Announcement

Collapse
No announcement yet.
X
  • Filter
  • Time
  • Show
Clear All
new posts

  • Creating a new string variable for a specific group of ICD-9 Codes

    I am combining dx1-dx15 diagnosis codes to create one big diagnosis code called Tertiary, using the following code in stata:

    Code:
    egen Tertiary = concat(dx1 dx2 dx3 dx4 dx5 dx6 dx7 dx8 dx9 dx10 dx11 dx12 dx13 dx14 dx15), p(" ")
    I wanted to search the new diagnosis code, Tertiary, for specific group of icd 9 codes (all at once): 73395, 73396, 73393, 73394. I want to create a new variable for those individuals in the column "Tertiary" with the icd9 code of 73395, 73396, 73393, 73394 so I can analyze the data later for the age of these patients and ect.

    I have tried the code,
    Code:
    icd9 generate march = Tertiary, range(733*)
    I received an error:
    "Primary contains invalid ICD-9 codes
    r(459);"

    How can I search the Tertiary variable for the icd9 codes 73395, 73396, 73393, 73394 and generate a new variable from the Tertiary variable with only these 73395, 73396, 73393, 73394?

  • #2
    Intuitively, I don’t think that concatenating everything is an optimal way. I will explain more after some thought and when I am not on my iPhone. The way I would handle this is to write a loop using foreach or while loop to search each Dx code field for the codes of interest.

    Code:
    gen stress_fx = 0
    foreach dx in dx1-dx15 {
    replace stress_fx = 1 if inlist(`dx’,”73393”,”73394”,...)
    }
    not tested for typos and I am on my iPhone, so caveat lector
    Be aware that it can be very hard to answer a question without sample data. You can use the dataex command for this. Type help dataex at the command line.

    When presenting code or results, please use the code delimiters format them. Use the # button on the formatting toolbar, between the " (double quote) and <> buttons.

    Comment


    • #3
      Thank you. I tried the code, but got an error:

      ”73394” invalid name
      r(198);

      Do you know how I can get around this?

      Thanks.

      Comment


      • #4
        Originally posted by Amber Washington View Post
        Thank you. I tried the code, but got an error:

        ”73394” invalid name
        r(198);

        Do you know how I can get around this?

        Thanks.
        So, I should have used the icd9 command:

        Code:
        foreach dx in dx1-dx15 {
        icd9 generate byte stress_fx_`dx' = `dx', range(73393/79396)
        }
        I think concatenating all the ICD9 codes isn't optimal because it's clunky to search a long string, especially if you are searching for something in a range (like above), or if you want to search for a code starting with a certain set of digits. For sure the icd9 command won't work on a long concatenated dx code. I am pretty sure it's not the most efficient as the entire concatenated variable has to accommodate 15 variables, which have presumably got a length of 5, but few people will have all 15 Dx code fields filled out. (For those who are interested but who don't know, healthcare claims files often have 10 to 15 fields for diagnosis codes; the first one is the primary diagnosis, and every valid claim should have one, but there are all those other fields in case they are relevant for documentation or billing. Few patients are going to have 15 filled out. Of course, it's certainly possible.)
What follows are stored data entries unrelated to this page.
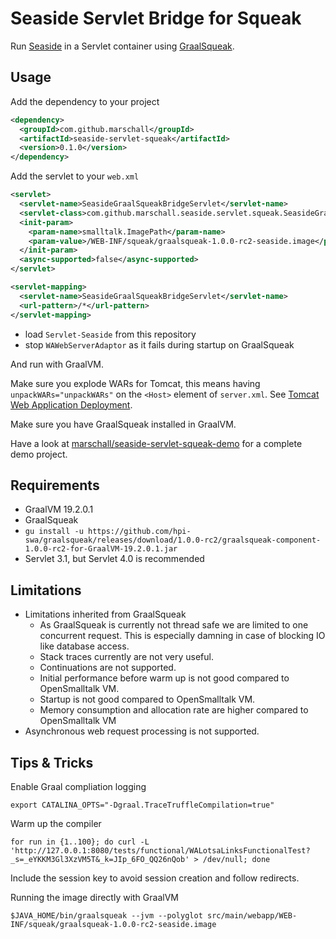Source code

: Seaside Servlet Bridge for Squeak
=================================

Run [Seaside](http://www.seaside.st) in a Servlet container using [GraalSqueak](https://github.com/hpi-swa/graalsqueak).


Usage
-----

Add the dependency to your project

```xml
<dependency>
  <groupId>com.github.marschall</groupId>
  <artifactId>seaside-servlet-squeak</artifactId>
  <version>0.1.0</version>
</dependency>
```

Add the servlet to your `web.xml`


```xml
<servlet>
  <servlet-name>SeasideGraalSqueakBridgeServlet</servlet-name>
  <servlet-class>com.github.marschall.seaside.servlet.squeak.SeasideGraalSqueakBridgeServlet</servlet-class>
  <init-param>
    <param-name>smalltalk.ImagePath</param-name>
    <param-value>/WEB-INF/squeak/graalsqueak-1.0.0-rc2-seaside.image</param-value>
  </init-param>
  <async-supported>false</async-supported>
</servlet>

<servlet-mapping>
  <servlet-name>SeasideGraalSqueakBridgeServlet</servlet-name>
  <url-pattern>/*</url-pattern>
</servlet-mapping>
```

* load `Servlet-Seaside` from this repository
* stop `WAWebServerAdaptor` as it fails during startup on GraalSqueak

And run with GraalVM.

Make sure you explode WARs for Tomcat, this means having `unpackWARs="unpackWARs"` on the `<Host>` element of `server.xml`. See [Tomcat Web Application Deployment](https://tomcat.apache.org/tomcat-9.0-doc/deployer-howto.html).

Make sure you have GraalSqueak installed in GraalVM.

Have a look at [marschall/seaside-servlet-squeak-demo](https://github.com/marschall/seaside-servlet-squeak-demo) for a complete demo project.

Requirements
------------

 * GraalVM 19.2.0.1
 * GraalSqueak
  * `gu install -u https://github.com/hpi-swa/graalsqueak/releases/download/1.0.0-rc2/graalsqueak-component-1.0.0-rc2-for-GraalVM-19.2.0.1.jar`
 * Servlet 3.1, but Servlet 4.0 is recommended

Limitations
-----------

* Limitations inherited from GraalSqueak
  * As GraalSqueak is currently not thread safe we are limited to one concurrent request. This is especially damning in case of blocking IO like database access.
  * Stack traces currently are not very useful.
  * Continuations are not supported.
  * Initial performance before warm up is not good compared to OpenSmalltalk VM.
  * Startup is not good compared to OpenSmalltalk VM.
  * Memory consumption and allocation rate are higher compared to OpenSmalltalk VM
* Asynchronous web request processing is not supported.

Tips & Tricks
-------------

Enable Graal compliation logging

    export CATALINA_OPTS="-Dgraal.TraceTruffleCompilation=true"

Warm up the compiler

    for run in {1..100}; do curl -L 'http://127.0.0.1:8080/tests/functional/WALotsaLinksFunctionalTest?_s=_eYKKM3Gl3XzVM5T&_k=JIp_6FO_QQ26nQob' > /dev/null; done

Include the session key to avoid session creation and follow redirects.

Running the image directly with GraalVM

    $JAVA_HOME/bin/graalsqueak --jvm --polyglot src/main/webapp/WEB-INF/squeak/graalsqueak-1.0.0-rc2-seaside.image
        I know it also seems clunky to generate 15 dummy variables, but a) generating them as a byte minimizes the storage used, and b) you can just take the maximum of the dummy variables and drop them thereafter:

        Code:
        egen byte stress_fx = rowmax(stress_fx_*)
        drop stress_fx_*
        Right now, I'm exactly not sure why the code I gave you earlier was returning that error, but it could be that your Dx codes are coded as numeric, instead of text. I am used to them being in text, so as to accommodate procedure, HCPCS, or ICD-10 codes, but I could be wrong! I know for sure that -inlist- can take string arguments. If they were numeric, you could just drop the double quotes. You could also have used -inrange-, and the syntax should be obvious. Or you can stick to the stock icd9 command, but I sort of suspect the machinery behind the scenes is identical or near identical.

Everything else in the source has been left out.